Trade setup: Nifty resistance seen at 15,850-15,900 levels; protect profit at higher levels

In a strong short covering-led pullback, the Indian equity markets had a very resilient day, and it grossly outperformed the weak global trade setup. The Nifty saw a gap down opening following weak global cues. Even though the market opened lower, the levels formed the intraday low for the markets.

After opening levels led to formation of the intraday low point, the remaining session saw the Nifty recovering from the lower levels. The index rose over 250 points from the low of the day to not only turn positive, but also close in the positive territory. The Nifty ended with a net gain of 63.15 points or 0.40 per cent.

From a technical perspective, the Nifty bounced off from 15,450, the point from where it had originally broken out in the session on Friday. Monday’s session saw the Nifty showing a fierce short covering following a gap down opening. All this points towards the support levels of 15,450 holding out as of now. The volatility continues to remain at lowest levels despite some increase. India VIX rose by 1.77% to 15.0600.

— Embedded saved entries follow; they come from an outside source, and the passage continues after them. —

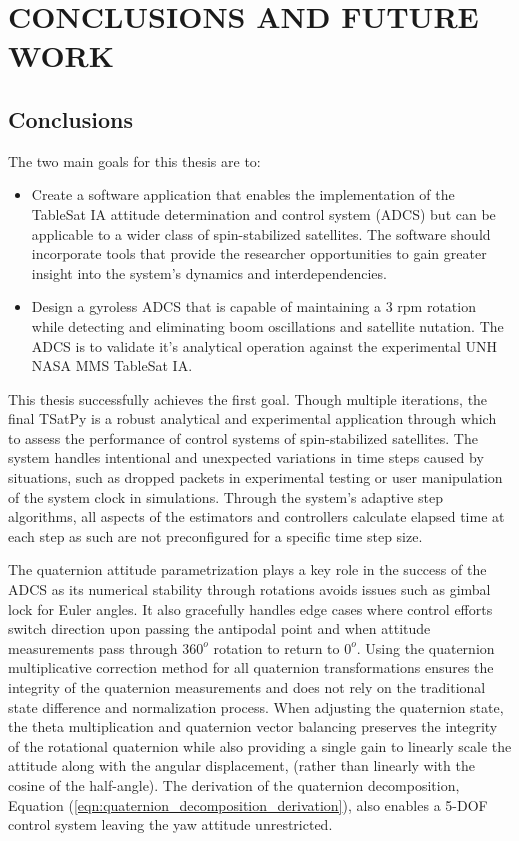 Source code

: \chapter{CONCLUSIONS AND FUTURE WORK}
\label{chap:Conclusions}

\section{Conclusions}

The two main goals for this thesis are to:

\begin{itemize}
\item Create a software application that enables the implementation of the TableSat IA attitude determination and control system (ADCS) but can be applicable to a wider class of spin-stabilized satellites.  The software should incorporate tools that provide the researcher opportunities to gain greater insight into the system's dynamics and interdependencies.
\item Design a gyroless ADCS that is capable of maintaining a 3 rpm rotation while detecting and eliminating boom oscillations and satellite nutation.  The ADCS is to validate it's analytical operation against the experimental UNH NASA MMS TableSat IA.
\end{itemize}

This thesis successfully achieves the first goal.  Though multiple iterations, the final TSatPy is a robust analytical and experimental application through which to assess the performance of control systems of spin-stabilized satellites.  The system handles intentional and unexpected variations in time steps caused by situations, such as dropped packets in experimental testing or user manipulation of the system clock in simulations.  Through the system's adaptive step algorithms, all aspects of the estimators and controllers calculate elapsed time at each step as such are not preconfigured for a specific time step size.

The quaternion attitude parametrization plays a key role in the success of the ADCS as its numerical stability through rotations avoids issues such as gimbal lock for Euler angles.  It also gracefully handles edge cases where control efforts switch direction upon passing the antipodal point and when attitude measurements pass through $360^o$ rotation to return to $0^o$.  Using the quaternion multiplicative correction method for all quaternion transformations ensures the integrity of the quaternion measurements and does not rely on the traditional state difference and normalization process.  When adjusting the quaternion state, the theta multiplication and quaternion vector balancing preserves the integrity of the rotational quaternion while also providing a single gain to linearly scale the attitude along with the angular displacement, (rather than linearly with the cosine of the half-angle).  The derivation of the quaternion decomposition, Equation (\ref{eqn:quaternion_decomposition_derivation}), also enables a 5-DOF control system leaving the yaw attitude unrestricted.


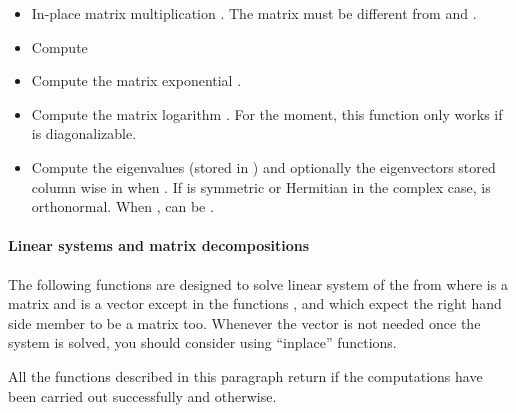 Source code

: \begin{itemize}
\item {} 
    \sshortdescribe In-place matrix multiplication  . The
    matrix  must be different from  and .

\item {}
  \sshortdescribe Compute 
\item {}
  \sshortdescribe Compute the matrix exponential .

\item {}
  \sshortdescribe Compute the matrix logarithm . For the
  moment, this function only works if  is diagonalizable.

\item {}
  \sshortdescribe Compute the eigenvalues (stored in ) and optionally
  the eigenvectors stored column wise in  when
  . If  is symmetric or Hermitian in the
  complex case,  is orthonormal. When ,
   can be .
\end{itemize}


\paragraph{Linear systems and matrix decompositions}

The following functions are designed to solve linear system of the from  where  is a matrix and  is a vector except in the functions
,  and
 which expect the right hand side member to be a
matrix too. Whenever the vector  is not needed once the system is solved,
you should consider using ``inplace'' functions.


All the functions described in this paragraph return  if the
computations have been carried out successfully and  otherwise.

The zone of 15850-15900 continues to post a stiff resistance area for the Nifty for the immediate near term. The support exists at 15,670 and 15,510 levels. The trading range for the Nifty has technically gotten wider following the action over the past couple of sessions.

The daily RSI is 63.01; it is neutral and does not show any divergence against the price. The daily MACD is bearish and remains below the signal line. A large white body emerged. This showed the directional consensus that prevailed throughout the day.

ET CONTRIBUTORS

All in all, as long as the Nifty does not move past the 15,850-15,900 zone convincingly, it continues to remain vulnerable to sell-offs at higher levels. Also, the volatility continues to remain towards its lower end; at the levels witnessed only in the beginning of 2020. All this hints that despite strong short covering-led up moves, this is not the time to get complacent. It is important that we continue protecting profits at higher levels.

It is strongly recommended that unless the NIFTY is convincingly above its previous highs, one should not get carried away by the pullbacks and continue to approach the markets cautiously while protecting profits vigilantly at higher levels.